• _DATA TO EXAMINE_
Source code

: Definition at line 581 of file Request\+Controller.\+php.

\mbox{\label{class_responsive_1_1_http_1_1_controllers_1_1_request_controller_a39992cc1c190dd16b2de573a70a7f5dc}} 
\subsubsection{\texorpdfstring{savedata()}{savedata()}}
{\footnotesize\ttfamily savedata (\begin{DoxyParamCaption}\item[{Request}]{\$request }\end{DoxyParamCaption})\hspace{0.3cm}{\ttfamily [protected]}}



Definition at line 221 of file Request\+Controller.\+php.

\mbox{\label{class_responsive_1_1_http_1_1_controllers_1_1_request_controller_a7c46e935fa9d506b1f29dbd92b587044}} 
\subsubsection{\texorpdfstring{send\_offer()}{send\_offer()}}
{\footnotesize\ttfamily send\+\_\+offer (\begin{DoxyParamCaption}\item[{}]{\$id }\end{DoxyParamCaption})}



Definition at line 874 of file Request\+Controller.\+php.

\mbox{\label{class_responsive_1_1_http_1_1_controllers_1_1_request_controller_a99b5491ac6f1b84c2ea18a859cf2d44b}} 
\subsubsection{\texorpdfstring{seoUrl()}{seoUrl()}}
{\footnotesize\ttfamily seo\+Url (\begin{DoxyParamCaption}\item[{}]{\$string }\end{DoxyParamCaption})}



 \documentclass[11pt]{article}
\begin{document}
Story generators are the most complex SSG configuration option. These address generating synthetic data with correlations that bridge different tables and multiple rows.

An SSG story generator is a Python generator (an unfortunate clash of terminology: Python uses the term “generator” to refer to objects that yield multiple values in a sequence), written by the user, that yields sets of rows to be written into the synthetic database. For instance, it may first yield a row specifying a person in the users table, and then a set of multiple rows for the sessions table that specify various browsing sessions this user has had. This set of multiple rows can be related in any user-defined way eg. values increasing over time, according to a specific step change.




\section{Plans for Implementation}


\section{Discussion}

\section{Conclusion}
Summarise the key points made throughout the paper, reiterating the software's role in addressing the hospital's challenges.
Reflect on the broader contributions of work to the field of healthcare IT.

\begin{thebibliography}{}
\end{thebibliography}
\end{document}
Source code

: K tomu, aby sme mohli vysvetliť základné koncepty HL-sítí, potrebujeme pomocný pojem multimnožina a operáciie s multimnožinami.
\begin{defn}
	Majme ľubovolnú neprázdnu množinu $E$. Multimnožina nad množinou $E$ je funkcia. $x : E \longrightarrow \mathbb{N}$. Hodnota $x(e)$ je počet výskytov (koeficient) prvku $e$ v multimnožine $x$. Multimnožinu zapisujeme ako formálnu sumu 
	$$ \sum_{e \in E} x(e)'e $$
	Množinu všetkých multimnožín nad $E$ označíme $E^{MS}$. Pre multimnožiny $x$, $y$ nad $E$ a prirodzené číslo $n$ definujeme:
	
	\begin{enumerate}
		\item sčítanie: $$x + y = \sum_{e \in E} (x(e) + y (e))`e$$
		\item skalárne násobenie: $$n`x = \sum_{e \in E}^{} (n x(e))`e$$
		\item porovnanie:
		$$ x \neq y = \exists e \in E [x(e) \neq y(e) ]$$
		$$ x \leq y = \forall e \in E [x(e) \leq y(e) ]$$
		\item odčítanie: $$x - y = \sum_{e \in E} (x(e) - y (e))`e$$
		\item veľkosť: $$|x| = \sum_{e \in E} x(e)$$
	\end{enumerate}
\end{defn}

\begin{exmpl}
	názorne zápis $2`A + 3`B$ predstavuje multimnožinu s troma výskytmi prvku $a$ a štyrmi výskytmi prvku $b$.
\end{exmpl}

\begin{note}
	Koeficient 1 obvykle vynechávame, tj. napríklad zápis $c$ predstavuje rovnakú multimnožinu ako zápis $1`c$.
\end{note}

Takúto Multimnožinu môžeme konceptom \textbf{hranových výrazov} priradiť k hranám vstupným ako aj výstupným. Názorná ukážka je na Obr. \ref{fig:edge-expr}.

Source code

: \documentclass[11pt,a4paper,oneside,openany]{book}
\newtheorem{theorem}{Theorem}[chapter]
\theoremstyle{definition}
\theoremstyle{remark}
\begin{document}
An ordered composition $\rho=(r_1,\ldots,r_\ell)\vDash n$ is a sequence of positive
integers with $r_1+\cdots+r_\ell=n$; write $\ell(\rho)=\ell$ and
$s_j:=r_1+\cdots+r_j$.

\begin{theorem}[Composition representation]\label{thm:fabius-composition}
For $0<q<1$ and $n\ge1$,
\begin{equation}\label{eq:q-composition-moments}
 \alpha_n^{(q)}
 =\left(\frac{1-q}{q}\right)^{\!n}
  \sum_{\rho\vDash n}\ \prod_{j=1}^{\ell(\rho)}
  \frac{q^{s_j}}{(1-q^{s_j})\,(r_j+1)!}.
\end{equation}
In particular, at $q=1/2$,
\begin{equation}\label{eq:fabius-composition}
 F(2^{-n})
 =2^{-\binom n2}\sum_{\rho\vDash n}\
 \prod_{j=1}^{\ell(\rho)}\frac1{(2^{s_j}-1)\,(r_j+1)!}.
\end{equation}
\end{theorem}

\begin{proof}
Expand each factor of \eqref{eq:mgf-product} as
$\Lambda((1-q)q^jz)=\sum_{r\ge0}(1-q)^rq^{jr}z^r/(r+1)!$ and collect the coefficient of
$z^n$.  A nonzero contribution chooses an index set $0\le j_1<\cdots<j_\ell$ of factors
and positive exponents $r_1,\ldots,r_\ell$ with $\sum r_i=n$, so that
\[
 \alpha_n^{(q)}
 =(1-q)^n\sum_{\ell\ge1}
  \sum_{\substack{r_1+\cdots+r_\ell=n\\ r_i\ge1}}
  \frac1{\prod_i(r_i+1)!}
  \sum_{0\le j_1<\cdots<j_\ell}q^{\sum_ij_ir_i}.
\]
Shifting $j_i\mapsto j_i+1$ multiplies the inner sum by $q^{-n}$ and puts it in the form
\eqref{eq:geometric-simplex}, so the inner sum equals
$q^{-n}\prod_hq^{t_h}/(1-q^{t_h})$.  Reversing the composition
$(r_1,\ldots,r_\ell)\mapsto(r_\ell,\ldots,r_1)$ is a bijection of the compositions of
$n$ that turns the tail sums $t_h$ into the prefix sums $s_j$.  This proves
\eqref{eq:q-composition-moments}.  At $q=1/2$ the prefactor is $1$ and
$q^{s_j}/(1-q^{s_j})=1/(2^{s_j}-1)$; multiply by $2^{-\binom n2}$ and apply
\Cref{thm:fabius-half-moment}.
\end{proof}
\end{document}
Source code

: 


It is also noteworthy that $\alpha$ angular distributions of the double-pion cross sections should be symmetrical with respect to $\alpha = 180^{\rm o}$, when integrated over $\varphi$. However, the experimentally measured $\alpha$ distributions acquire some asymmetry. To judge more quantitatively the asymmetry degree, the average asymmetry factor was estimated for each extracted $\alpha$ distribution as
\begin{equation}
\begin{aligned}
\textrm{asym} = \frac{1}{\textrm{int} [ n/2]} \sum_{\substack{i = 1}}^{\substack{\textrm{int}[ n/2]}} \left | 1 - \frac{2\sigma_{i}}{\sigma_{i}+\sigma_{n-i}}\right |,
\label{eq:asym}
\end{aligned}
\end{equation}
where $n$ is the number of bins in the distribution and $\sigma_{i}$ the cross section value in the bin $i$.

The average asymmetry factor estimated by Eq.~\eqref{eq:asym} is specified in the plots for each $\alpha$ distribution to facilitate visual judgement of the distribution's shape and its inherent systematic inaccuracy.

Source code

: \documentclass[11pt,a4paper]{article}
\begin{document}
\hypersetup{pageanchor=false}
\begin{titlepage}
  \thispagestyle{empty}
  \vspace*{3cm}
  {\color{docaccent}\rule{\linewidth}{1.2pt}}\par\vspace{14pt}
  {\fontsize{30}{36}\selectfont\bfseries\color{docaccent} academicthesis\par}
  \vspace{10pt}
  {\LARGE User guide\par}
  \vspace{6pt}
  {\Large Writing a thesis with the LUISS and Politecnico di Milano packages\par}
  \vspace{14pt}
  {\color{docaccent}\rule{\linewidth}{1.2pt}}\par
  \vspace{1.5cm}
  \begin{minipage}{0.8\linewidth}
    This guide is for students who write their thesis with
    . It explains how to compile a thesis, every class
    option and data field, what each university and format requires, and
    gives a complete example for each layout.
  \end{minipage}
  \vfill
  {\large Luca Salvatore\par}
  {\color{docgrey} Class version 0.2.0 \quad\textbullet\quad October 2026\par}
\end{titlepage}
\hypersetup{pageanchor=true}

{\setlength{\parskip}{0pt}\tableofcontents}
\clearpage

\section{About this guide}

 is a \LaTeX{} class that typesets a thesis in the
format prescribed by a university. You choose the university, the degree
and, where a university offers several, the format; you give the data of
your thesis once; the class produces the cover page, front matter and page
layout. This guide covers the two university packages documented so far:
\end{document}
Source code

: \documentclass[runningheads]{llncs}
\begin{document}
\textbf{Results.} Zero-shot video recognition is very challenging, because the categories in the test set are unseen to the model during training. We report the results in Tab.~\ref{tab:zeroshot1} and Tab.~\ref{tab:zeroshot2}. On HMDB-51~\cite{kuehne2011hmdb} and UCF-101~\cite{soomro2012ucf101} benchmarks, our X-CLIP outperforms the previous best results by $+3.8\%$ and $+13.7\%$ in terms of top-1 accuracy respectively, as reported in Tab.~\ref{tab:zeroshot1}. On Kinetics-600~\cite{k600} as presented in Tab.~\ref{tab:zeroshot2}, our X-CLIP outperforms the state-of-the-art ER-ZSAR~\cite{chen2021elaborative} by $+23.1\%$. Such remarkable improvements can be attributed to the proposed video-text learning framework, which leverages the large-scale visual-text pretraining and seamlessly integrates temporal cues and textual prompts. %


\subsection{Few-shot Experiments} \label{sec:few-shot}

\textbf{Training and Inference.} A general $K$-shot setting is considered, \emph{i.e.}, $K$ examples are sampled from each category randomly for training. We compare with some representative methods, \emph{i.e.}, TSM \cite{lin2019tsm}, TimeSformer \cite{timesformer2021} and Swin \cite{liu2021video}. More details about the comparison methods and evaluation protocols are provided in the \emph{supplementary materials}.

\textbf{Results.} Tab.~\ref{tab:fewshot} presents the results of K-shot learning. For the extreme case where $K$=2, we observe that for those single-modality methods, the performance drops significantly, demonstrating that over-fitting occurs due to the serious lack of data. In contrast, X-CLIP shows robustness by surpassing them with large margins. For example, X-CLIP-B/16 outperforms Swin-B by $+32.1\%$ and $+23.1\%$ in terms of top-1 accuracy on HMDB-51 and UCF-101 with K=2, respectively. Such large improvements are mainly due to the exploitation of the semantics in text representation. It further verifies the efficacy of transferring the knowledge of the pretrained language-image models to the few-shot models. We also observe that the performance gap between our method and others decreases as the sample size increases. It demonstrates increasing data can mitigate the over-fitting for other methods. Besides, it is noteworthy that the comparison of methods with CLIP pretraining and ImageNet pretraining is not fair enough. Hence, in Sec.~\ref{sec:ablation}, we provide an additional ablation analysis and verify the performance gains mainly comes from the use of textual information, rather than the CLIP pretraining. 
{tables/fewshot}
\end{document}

• _TASK TO CARRY OUT_
In the material above, find each line that contains the word "multiple", and select it.

• _EXERCISE ANSWER_
Story generators are the most complex SSG configuration option. These address generating synthetic data with correlations that bridge different tables and multiple rows.
An SSG story generator is a Python generator (an unfortunate clash of terminology: Python uses the term “generator” to refer to objects that yield multiple values in a sequence), written by the user, that yields sets of rows to be written into the synthetic database. For instance, it may first yield a row specifying a person in the users table, and then a set of multiple rows for the sessions table that specify various browsing sessions this user has had. This set of multiple rows can be related in any user-defined way eg. values increasing over time, according to a specific step change.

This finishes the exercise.